To put it simply, the big insurers are heating up, and with so much strength across the board, perhaps it’s not all too bad an idea for value investors to be buyers of strength.
The insurance stocks are getting overheated, but they’re far from expensive
Sure, buying high and selling higher is typically how value investors place bets. But given price-to-earnings (P/E) ratios aren’t exactly what you’d consider overextended (actually, they still look too low given their newfound strength), I think hanging on for the ride higher could be a profitable strategy. Of course, the tides could turn on a dime, especially if Canada’s economy starts to feel more of that tariff hit.
Either way, I think it’s full speed ahead for the insurers. And while the stakes are higher, I’d also argue that the fundamentals are improving at such a pace that shares of a well-run insurance firm may stand to get cheaper as they move higher, even though they look pricier based on traditional valuation metrics.
Though time will tell, I do think the insurance stocks aren’t finished rallying, especially as they continue posting great results in a market environment that’s robust, but certainly not free from worry.
Great-West Lifeco
First up, we have Great-West Lifeco (TSX:GWO), a highly underrated insurance play that I’ve encouraged value seekers to check out when the dividend yield was still swollen and above 5%. Nowadays, shares have gained enough that the yield is at 4.4%.
Now up over 41% in two years, GWO stock is as hot as many Canadian tech plays. Indeed, the growth spurt is pretty unexpected for an insurer and wealth manager that went sideways for nearly a decade before its big 2023 breakout.

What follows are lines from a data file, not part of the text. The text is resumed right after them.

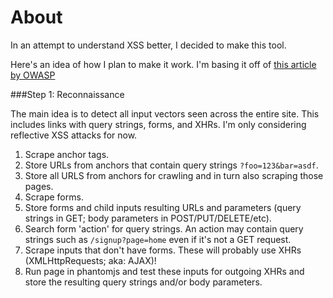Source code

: About
=================
In an attempt to understand XSS better, I decided to make this tool.

Here's an idea of how I plan to make it work. I'm basing it off of [this article by OWASP](https://www.owasp.org/index.php/Testing_for_Reflected_Cross_site_scripting_%28OTG-INPVAL-001%29)

###Step 1: Reconnaissance

The main idea is to detect all input vectors seen across the entire site. This includes links with query strings, forms, and XHRs. I'm only considering reflective XSS attacks for now.

1. Scrape anchor tags.
  1. Store URLs from anchors that contain query strings `?foo=123&bar=asdf`.
  2. Store all URLS from anchors for crawling and in turn also scraping those pages.
2. Scrape forms.
  1. Store forms and child inputs resulting URLs and parameters (query strings in GET; body parameters in POST/PUT/DELETE/etc).
  2. Search form 'action' for query strings. An action may contain query strings such as `/signup?page=home` even if it's not a GET request.
3. Scrape inputs that don't have forms. These will probably use XHRs (XMLHttpRequests; aka: AJAX)!
  1. Run page in phantomjs and test these inputs for outgoing XHRs and store the resulting query strings and/or body parameters.
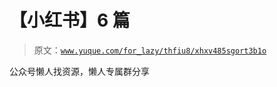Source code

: # 【小红书】6 篇

> 原文：[`www.yuque.com/for_lazy/thfiu8/xhxv485sgort3b1o`](https://www.yuque.com/for_lazy/thfiu8/xhxv485sgort3b1o)

公众号懒人找资源，懒人专属群分享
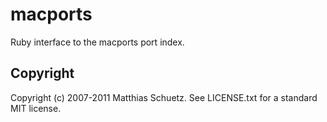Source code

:# macports

Ruby interface to the macports port index.

## Copyright

Copyright (c) 2007-2011 Matthias Schuetz. See LICENSE.txt for a standard MIT license.
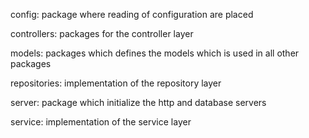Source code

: config:
package where reading of configuration are placed

controllers:
packages for the controller layer

models:
packages which defines the models which is used in all other packages

repositories:
implementation of the repository layer

server:
package which initialize the http and database servers

service:
implementation of the service layer
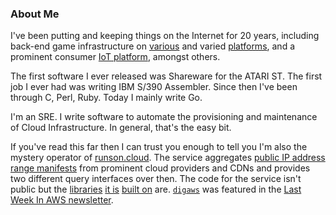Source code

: ### About Me

I've been putting and keeping things on the Internet for 20 years, including
back-end game infrastructure on [various][fish] and varied [platforms][ape], and
a prominent consumer [IoT platform][hive], amongst others.

The first software I ever released was Shareware for the ATARI ST. The first
job I ever had was writing IBM S/390 Assembler. Since then I've been through C,
Perl, Ruby. Today I mainly write Go.

I'm an SRE. I write software to automate the provisioning and maintenance of
Cloud Infrastructure. In general, that's the easy bit.

If you've read this far then I can trust you enough to tell you I'm also the
mystery operator of [runson.cloud][runson]. The service aggregates [public IP
address range manifests][awsip] from prominent cloud providers and CDNs and
provides two different query interfaces over then. The code for the service
isn't public but the [libraries][digaws] [it is][digaz] [built on][digg] are.
[`digaws`][digaws] was featured in the [Last Week In AWS newsletter][lastweek].

[ape]: https://spaceapegames.com/
[awsip]: https://ip-ranges.amazonaws.com/ip-ranges.json
[digaws]: https://github.com/sampointer/digaws
[digaz]: https://github.com/sampointer/digaz
[digg]: https://github.com/sampointer/digg
[fish]: https://en.wikipedia.org/wiki/Playfish
[hive]: https://www.hivehome.com/
[runson]: https://runson.cloud/
[lastweek]: https://www.lastweekinaws.com/newsletter/some-cloud-shells-take-years-to-form/
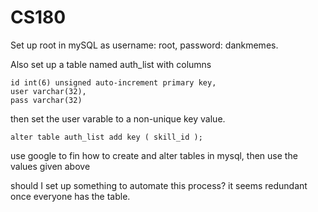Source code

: # CS180

Set up root in mySQL as username: root, password: dankmemes.

Also set up a table named auth_list with columns

    id int(6) unsigned auto-increment primary key,
    user varchar(32),
    pass varchar(32)

then set the user varable to a non-unique key value.

    alter table auth_list add key ( skill_id );

use google to fin how to create and alter tables in mysql,
then use the values given above

should I set up something to automate this process? 
it seems redundant once everyone has the table.
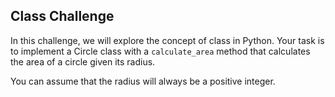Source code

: ## Class Challenge
In this challenge, we will explore the concept of class in Python. Your task is to implement a Circle class with a `calculate_area` method that calculates the area of a circle given its radius.

You can assume that the radius will always be a positive integer.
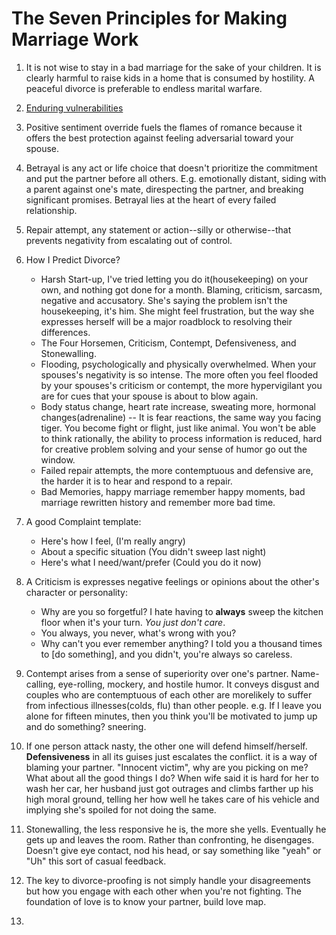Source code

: # The Seven Principles for Making Marriage Work

1. It is not wise to stay in a bad marriage for the sake of your children. It is clearly harmful to raise kids in a home that is consumed by hostility. A peaceful divorce is preferable to endless marital warfare. 
2. [Enduring vulnerabilities](https://www.restoredhopecounselingservices.com/blog/2021/4/6/how-enduring-vulnerabilities-are-affecting-your-marriage)
3. Positive sentiment override fuels the flames of romance because it offers the best protection against feeling adversarial toward your spouse. 
4. Betrayal is any act or life choice that doesn't prioritize the commitment and put the partner before all others. E.g. emotionally distant, siding with a parent against one's mate, direspecting the partner, and breaking significant promises. Betrayal lies at the heart of every failed relationship. 
5. Repair attempt, any statement or action--silly or otherwise--that prevents negativity from escalating out of control. 
6. How I Predict Divorce?
    - Harsh Start-up, I've tried letting you do it(housekeeping) on your own, and nothing got done for a month. Blaming, criticism, sarcasm, negative and accusatory. She's saying the problem isn't the housekeeping, it's him. She might feel frustration, but the way she expresses herself will be a major roadblock to resolving their differences.
    - The Four Horsemen, Criticism, Contempt, Defensiveness, and Stonewalling.
    - Flooding, psychologically and physically overwhelmed. When your spouses's negativity is so intense. The more often you feel flooded by your spouses's criticism or contempt, the more hypervigilant you are for cues that your spouse is about to blow again.
    - Body status change, heart rate increase, sweating more, hormonal changes(adrenaline) -- It is  fear reactions, the same way you facing tiger. You become fight or flight, just like animal. You won't be able to think rationally, the ability to process information is reduced, hard for creative problem solving and your sense of humor go out the window. 
    - Failed repair attempts, the more contemptuous and defensive are, the harder it is to hear and respond to a repair. 
    - Bad Memories, happy marriage remember happy moments, bad marriage rewritten history and remember more bad time. 


7. A good Complaint template: 
    - Here's how I feel, (I'm really angry)
    - About a specific situation (You didn't sweep last night)
    - Here's what I need/want/prefer (Could you do it now)
8. A Criticism is expresses negative feelings or opinions about the other's character or personality:
    - Why are you so forgetful? I hate having to **always** sweep the kitchen floor when it's your turn. *You just don't care*.
    - You always, you never, what's wrong with you?
    - Why can't you ever remember anything? I told you a thousand times to [do something], and you didn't, you're always so careless.
9. Contempt arises from a sense of superiority over one's partner. Name-calling, eye-rolling, mockery, and hostile humor. It conveys disgust and couples who are contemptuous of each other are morelikely to suffer from infectious illnesses(colds, flu) than other people. e.g. If I leave you alone for fifteen minutes, then you think you'll be motivated to jump up and do something? sneering.
10. If one person attack nasty, the other one will defend himself/herself. **Defensiveness** in all its guises just escalates the conflict. it is a way of blaming your partner. "Innocent victim", why are you picking on me? What about all the good things I do? When wife said it is hard for her to wash her car, her husband just got outrages and climbs farther up his high moral ground, telling her how well he takes care of his vehicle and implying she's spoiled for not doing the same. 
11. Stonewalling, the less responsive he is, the more she yells. Eventually he gets up and leaves the room. Rather than confronting, he disengages. Doesn't give eye contact, nod his head, or say something like "yeah" or "Uh" this sort of casual feedback. 
12. The key to divorce-proofing is not simply handle your disagreements but how you engage with each other when you're not fighting. The foundation of love is to know your partner, build love map.
13.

Personally, I think the multi-year bull run has legs, as the firm continues posting strength across the board while unlocking operational efficiencies left and right. Of course, the current environment, which bodes well for insurers, is a huge help. However, the firm’s underwriting track record is helping Great-West really pull ahead of the pack. I think its solid underwriting is its main source of a moat.
While the latest (second) quarter saw robust growth, I do think that the U.S. retirement business needs to get on track if GWO shares are to continue this pace. Of course, another 40% or so in returns in two years seems mostly out of the question. Either way, the firm has proven itself as a high-level operator and one that’s worthy of a multiple far higher than 13.7 times trailing price-to-earnings (P/E).